━━ Supplied material

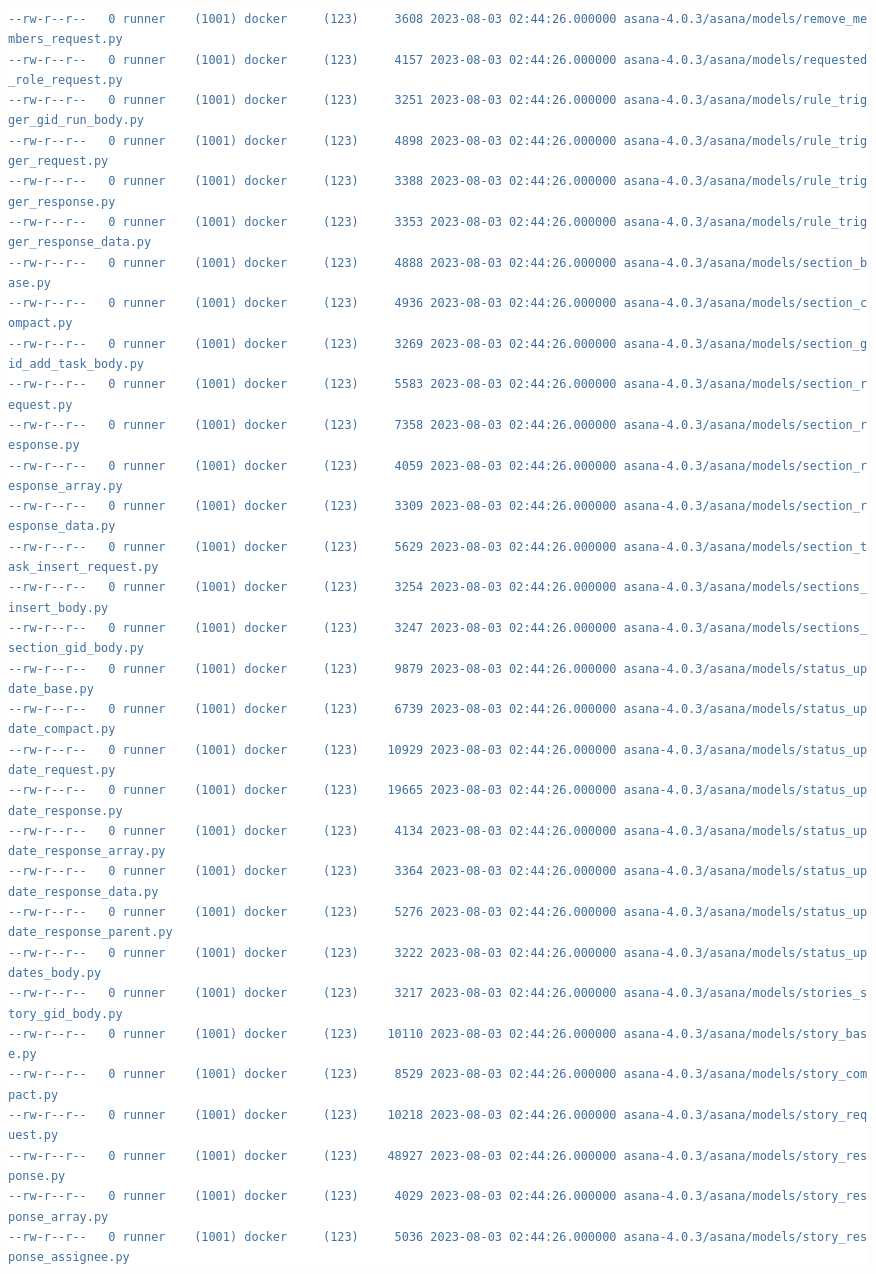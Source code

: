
 ```diff
--rw-r--r--   0 runner    (1001) docker     (123)     3608 2023-08-03 02:44:26.000000 asana-4.0.3/asana/models/remove_members_request.py
--rw-r--r--   0 runner    (1001) docker     (123)     4157 2023-08-03 02:44:26.000000 asana-4.0.3/asana/models/requested_role_request.py
--rw-r--r--   0 runner    (1001) docker     (123)     3251 2023-08-03 02:44:26.000000 asana-4.0.3/asana/models/rule_trigger_gid_run_body.py
--rw-r--r--   0 runner    (1001) docker     (123)     4898 2023-08-03 02:44:26.000000 asana-4.0.3/asana/models/rule_trigger_request.py
--rw-r--r--   0 runner    (1001) docker     (123)     3388 2023-08-03 02:44:26.000000 asana-4.0.3/asana/models/rule_trigger_response.py
--rw-r--r--   0 runner    (1001) docker     (123)     3353 2023-08-03 02:44:26.000000 asana-4.0.3/asana/models/rule_trigger_response_data.py
--rw-r--r--   0 runner    (1001) docker     (123)     4888 2023-08-03 02:44:26.000000 asana-4.0.3/asana/models/section_base.py
--rw-r--r--   0 runner    (1001) docker     (123)     4936 2023-08-03 02:44:26.000000 asana-4.0.3/asana/models/section_compact.py
--rw-r--r--   0 runner    (1001) docker     (123)     3269 2023-08-03 02:44:26.000000 asana-4.0.3/asana/models/section_gid_add_task_body.py
--rw-r--r--   0 runner    (1001) docker     (123)     5583 2023-08-03 02:44:26.000000 asana-4.0.3/asana/models/section_request.py
--rw-r--r--   0 runner    (1001) docker     (123)     7358 2023-08-03 02:44:26.000000 asana-4.0.3/asana/models/section_response.py
--rw-r--r--   0 runner    (1001) docker     (123)     4059 2023-08-03 02:44:26.000000 asana-4.0.3/asana/models/section_response_array.py
--rw-r--r--   0 runner    (1001) docker     (123)     3309 2023-08-03 02:44:26.000000 asana-4.0.3/asana/models/section_response_data.py
--rw-r--r--   0 runner    (1001) docker     (123)     5629 2023-08-03 02:44:26.000000 asana-4.0.3/asana/models/section_task_insert_request.py
--rw-r--r--   0 runner    (1001) docker     (123)     3254 2023-08-03 02:44:26.000000 asana-4.0.3/asana/models/sections_insert_body.py
--rw-r--r--   0 runner    (1001) docker     (123)     3247 2023-08-03 02:44:26.000000 asana-4.0.3/asana/models/sections_section_gid_body.py
--rw-r--r--   0 runner    (1001) docker     (123)     9879 2023-08-03 02:44:26.000000 asana-4.0.3/asana/models/status_update_base.py
--rw-r--r--   0 runner    (1001) docker     (123)     6739 2023-08-03 02:44:26.000000 asana-4.0.3/asana/models/status_update_compact.py
--rw-r--r--   0 runner    (1001) docker     (123)    10929 2023-08-03 02:44:26.000000 asana-4.0.3/asana/models/status_update_request.py
--rw-r--r--   0 runner    (1001) docker     (123)    19665 2023-08-03 02:44:26.000000 asana-4.0.3/asana/models/status_update_response.py
--rw-r--r--   0 runner    (1001) docker     (123)     4134 2023-08-03 02:44:26.000000 asana-4.0.3/asana/models/status_update_response_array.py
--rw-r--r--   0 runner    (1001) docker     (123)     3364 2023-08-03 02:44:26.000000 asana-4.0.3/asana/models/status_update_response_data.py
--rw-r--r--   0 runner    (1001) docker     (123)     5276 2023-08-03 02:44:26.000000 asana-4.0.3/asana/models/status_update_response_parent.py
--rw-r--r--   0 runner    (1001) docker     (123)     3222 2023-08-03 02:44:26.000000 asana-4.0.3/asana/models/status_updates_body.py
--rw-r--r--   0 runner    (1001) docker     (123)     3217 2023-08-03 02:44:26.000000 asana-4.0.3/asana/models/stories_story_gid_body.py
--rw-r--r--   0 runner    (1001) docker     (123)    10110 2023-08-03 02:44:26.000000 asana-4.0.3/asana/models/story_base.py
--rw-r--r--   0 runner    (1001) docker     (123)     8529 2023-08-03 02:44:26.000000 asana-4.0.3/asana/models/story_compact.py
--rw-r--r--   0 runner    (1001) docker     (123)    10218 2023-08-03 02:44:26.000000 asana-4.0.3/asana/models/story_request.py
--rw-r--r--   0 runner    (1001) docker     (123)    48927 2023-08-03 02:44:26.000000 asana-4.0.3/asana/models/story_response.py
--rw-r--r--   0 runner    (1001) docker     (123)     4029 2023-08-03 02:44:26.000000 asana-4.0.3/asana/models/story_response_array.py
--rw-r--r--   0 runner    (1001) docker     (123)     5036 2023-08-03 02:44:26.000000 asana-4.0.3/asana/models/story_response_assignee.py
```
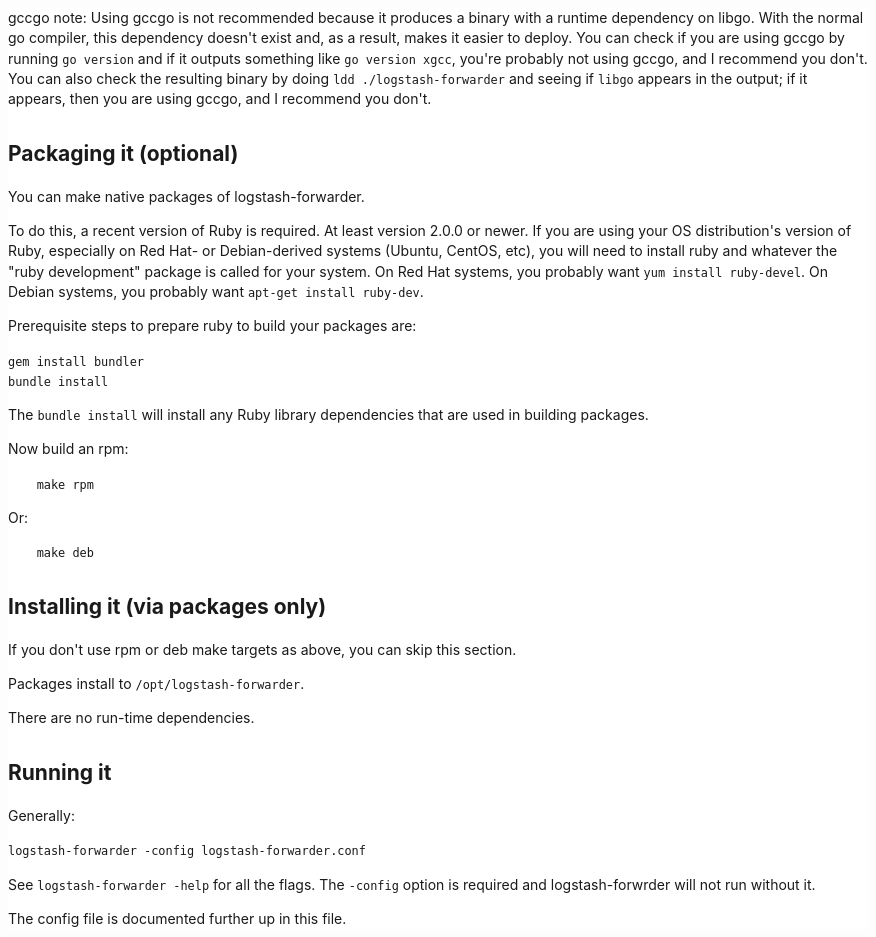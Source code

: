 gccgo note: Using gccgo is not recommended because it produces a binary with a
runtime dependency on libgo. With the normal go compiler, this dependency
doesn't exist and, as a result, makes it easier to deploy. You can check if you
are using gccgo by running `go version` and if it outputs something like `go
version xgcc`, you're probably not using gccgo, and I recommend you don't.
You can also check the resulting binary by doing `ldd ./logstash-forwarder` and
seeing if `libgo` appears in the output; if it appears, then you are using gccgo,
and I recommend you don't.

## Packaging it (optional)

You can make native packages of logstash-forwarder.

To do this, a recent version of Ruby is required. At least version 2.0.0 or
newer. If you are using your OS distribution's version of Ruby, especially on
Red Hat- or Debian-derived systems (Ubuntu, CentOS, etc), you will need to install
ruby and whatever the "ruby development" package is called for your system.
On Red Hat systems, you probably want `yum install ruby-devel`. On Debian systems,
you probably want `apt-get install ruby-dev`.

Prerequisite steps to prepare ruby to build your packages are:

```
gem install bundler
bundle install
```

The `bundle install` will install any Ruby library dependencies that are used
in building packages.

Now build an rpm:

        make rpm

Or:

        make deb

## Installing it (via packages only)

If you don't use rpm or deb make targets as above, you can skip this section.

Packages install to `/opt/logstash-forwarder`.

There are no run-time dependencies.

## Running it

Generally:

    logstash-forwarder -config logstash-forwarder.conf

See `logstash-forwarder -help` for all the flags. The `-config` option is required and logstash-forwrder will not run without it.

The config file is documented further up in this file.
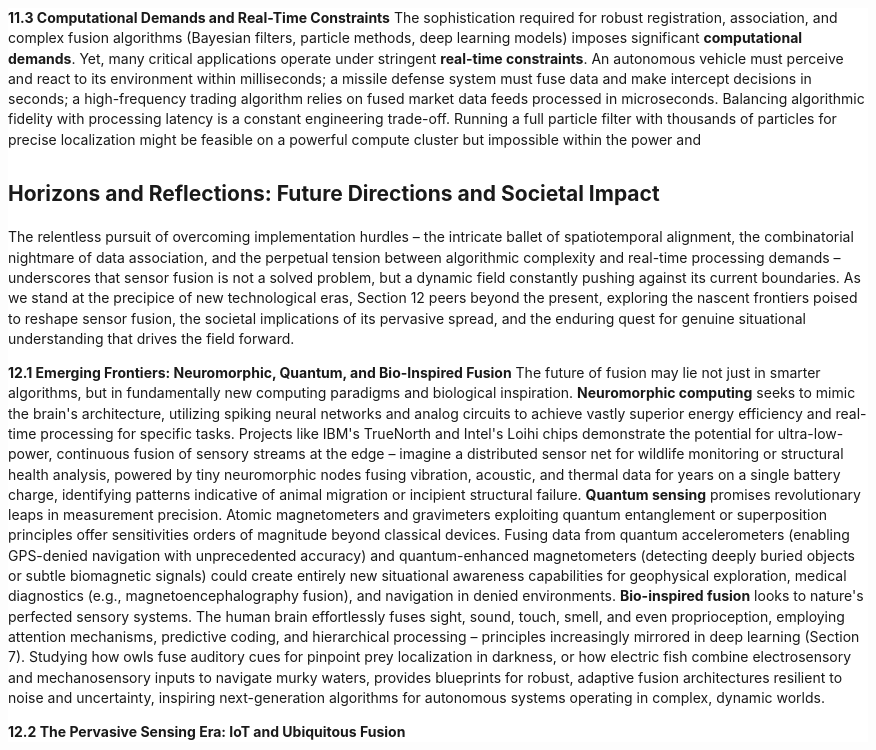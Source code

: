 **11.3 Computational Demands and Real-Time Constraints**
The sophistication required for robust registration, association, and complex fusion algorithms (Bayesian filters, particle methods, deep learning models) imposes significant **computational demands**. Yet, many critical applications operate under stringent **real-time constraints**. An autonomous vehicle must perceive and react to its environment within milliseconds; a missile defense system must fuse data and make intercept decisions in seconds; a high-frequency trading algorithm relies on fused market data feeds processed in microseconds. Balancing algorithmic fidelity with processing latency is a constant engineering trade-off. Running a full particle filter with thousands of particles for precise localization might be feasible on a powerful compute cluster but impossible within the power and

## Horizons and Reflections: Future Directions and Societal Impact

The relentless pursuit of overcoming implementation hurdles – the intricate ballet of spatiotemporal alignment, the combinatorial nightmare of data association, and the perpetual tension between algorithmic complexity and real-time processing demands – underscores that sensor fusion is not a solved problem, but a dynamic field constantly pushing against its current boundaries. As we stand at the precipice of new technological eras, Section 12 peers beyond the present, exploring the nascent frontiers poised to reshape sensor fusion, the societal implications of its pervasive spread, and the enduring quest for genuine situational understanding that drives the field forward.

**12.1 Emerging Frontiers: Neuromorphic, Quantum, and Bio-Inspired Fusion**
The future of fusion may lie not just in smarter algorithms, but in fundamentally new computing paradigms and biological inspiration. **Neuromorphic computing** seeks to mimic the brain's architecture, utilizing spiking neural networks and analog circuits to achieve vastly superior energy efficiency and real-time processing for specific tasks. Projects like IBM's TrueNorth and Intel's Loihi chips demonstrate the potential for ultra-low-power, continuous fusion of sensory streams at the edge – imagine a distributed sensor net for wildlife monitoring or structural health analysis, powered by tiny neuromorphic nodes fusing vibration, acoustic, and thermal data for years on a single battery charge, identifying patterns indicative of animal migration or incipient structural failure. **Quantum sensing** promises revolutionary leaps in measurement precision. Atomic magnetometers and gravimeters exploiting quantum entanglement or superposition principles offer sensitivities orders of magnitude beyond classical devices. Fusing data from quantum accelerometers (enabling GPS-denied navigation with unprecedented accuracy) and quantum-enhanced magnetometers (detecting deeply buried objects or subtle biomagnetic signals) could create entirely new situational awareness capabilities for geophysical exploration, medical diagnostics (e.g., magnetoencephalography fusion), and navigation in denied environments. **Bio-inspired fusion** looks to nature's perfected sensory systems. The human brain effortlessly fuses sight, sound, touch, smell, and even proprioception, employing attention mechanisms, predictive coding, and hierarchical processing – principles increasingly mirrored in deep learning (Section 7). Studying how owls fuse auditory cues for pinpoint prey localization in darkness, or how electric fish combine electrosensory and mechanosensory inputs to navigate murky waters, provides blueprints for robust, adaptive fusion architectures resilient to noise and uncertainty, inspiring next-generation algorithms for autonomous systems operating in complex, dynamic worlds.

**12.2 The Pervasive Sensing Era: IoT and Ubiquitous Fusion**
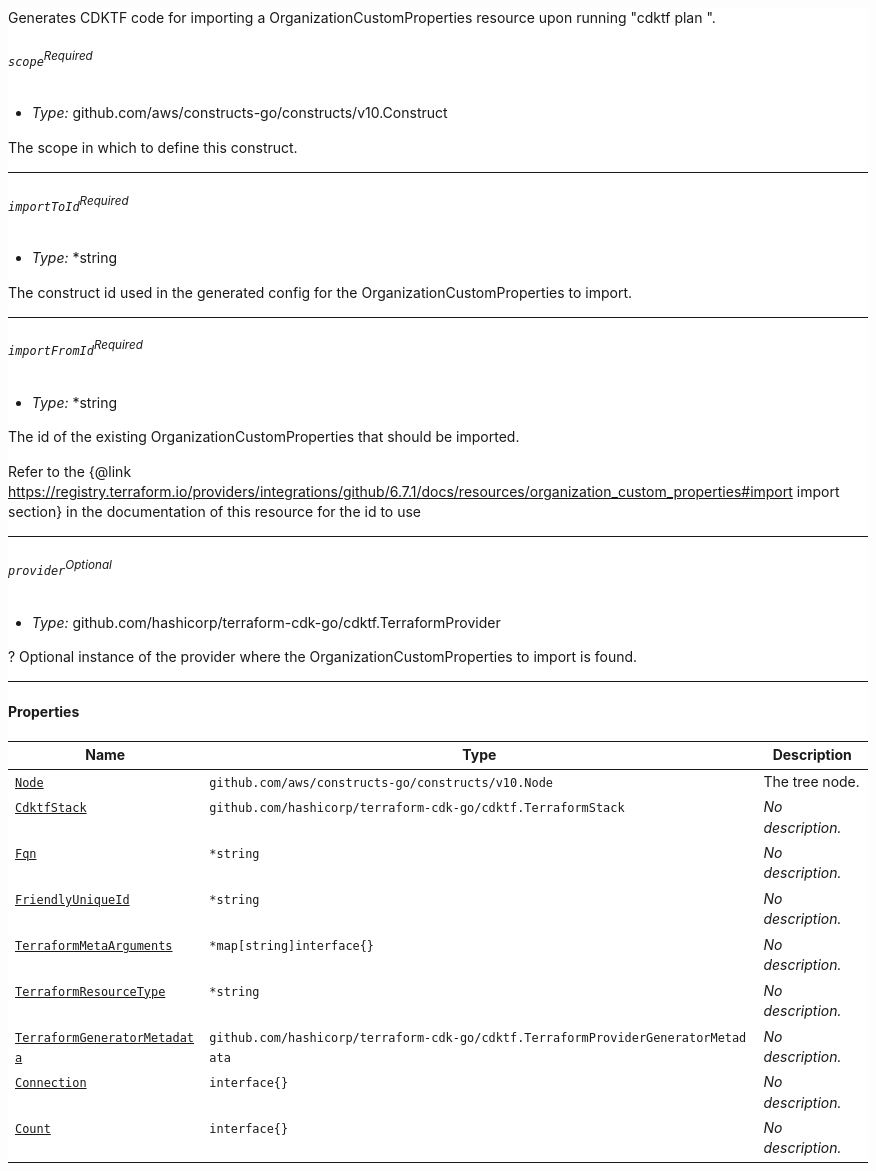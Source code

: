 Generates CDKTF code for importing a OrganizationCustomProperties resource upon running "cdktf plan <stack-name>".

###### `scope`<sup>Required</sup> <a name="scope" id="@cdktf/provider-github.organizationCustomProperties.OrganizationCustomProperties.generateConfigForImport.parameter.scope"></a>

- *Type:* github.com/aws/constructs-go/constructs/v10.Construct

The scope in which to define this construct.

---

###### `importToId`<sup>Required</sup> <a name="importToId" id="@cdktf/provider-github.organizationCustomProperties.OrganizationCustomProperties.generateConfigForImport.parameter.importToId"></a>

- *Type:* *string

The construct id used in the generated config for the OrganizationCustomProperties to import.

---

###### `importFromId`<sup>Required</sup> <a name="importFromId" id="@cdktf/provider-github.organizationCustomProperties.OrganizationCustomProperties.generateConfigForImport.parameter.importFromId"></a>

- *Type:* *string

The id of the existing OrganizationCustomProperties that should be imported.

Refer to the {@link https://registry.terraform.io/providers/integrations/github/6.7.1/docs/resources/organization_custom_properties#import import section} in the documentation of this resource for the id to use

---

###### `provider`<sup>Optional</sup> <a name="provider" id="@cdktf/provider-github.organizationCustomProperties.OrganizationCustomProperties.generateConfigForImport.parameter.provider"></a>

- *Type:* github.com/hashicorp/terraform-cdk-go/cdktf.TerraformProvider

? Optional instance of the provider where the OrganizationCustomProperties to import is found.

---

#### Properties <a name="Properties" id="Properties"></a>

| **Name** | **Type** | **Description** |
| --- | --- | --- |
| <code><a href="#@cdktf/provider-github.organizationCustomProperties.OrganizationCustomProperties.property.node">Node</a></code> | <code>github.com/aws/constructs-go/constructs/v10.Node</code> | The tree node. |
| <code><a href="#@cdktf/provider-github.organizationCustomProperties.OrganizationCustomProperties.property.cdktfStack">CdktfStack</a></code> | <code>github.com/hashicorp/terraform-cdk-go/cdktf.TerraformStack</code> | *No description.* |
| <code><a href="#@cdktf/provider-github.organizationCustomProperties.OrganizationCustomProperties.property.fqn">Fqn</a></code> | <code>*string</code> | *No description.* |
| <code><a href="#@cdktf/provider-github.organizationCustomProperties.OrganizationCustomProperties.property.friendlyUniqueId">FriendlyUniqueId</a></code> | <code>*string</code> | *No description.* |
| <code><a href="#@cdktf/provider-github.organizationCustomProperties.OrganizationCustomProperties.property.terraformMetaArguments">TerraformMetaArguments</a></code> | <code>*map[string]interface{}</code> | *No description.* |
| <code><a href="#@cdktf/provider-github.organizationCustomProperties.OrganizationCustomProperties.property.terraformResourceType">TerraformResourceType</a></code> | <code>*string</code> | *No description.* |
| <code><a href="#@cdktf/provider-github.organizationCustomProperties.OrganizationCustomProperties.property.terraformGeneratorMetadata">TerraformGeneratorMetadata</a></code> | <code>github.com/hashicorp/terraform-cdk-go/cdktf.TerraformProviderGeneratorMetadata</code> | *No description.* |
| <code><a href="#@cdktf/provider-github.organizationCustomProperties.OrganizationCustomProperties.property.connection">Connection</a></code> | <code>interface{}</code> | *No description.* |
| <code><a href="#@cdktf/provider-github.organizationCustomProperties.OrganizationCustomProperties.property.count">Count</a></code> | <code>interface{}</code> | *No description.* |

━━━━

Lines in the records above that carry the word "probably" are to be located and copied.

version xgcc`, you're probably not using gccgo, and I recommend you don't.
On Red Hat systems, you probably want `yum install ruby-devel`. On Debian systems,
you probably want `apt-get install ruby-dev`.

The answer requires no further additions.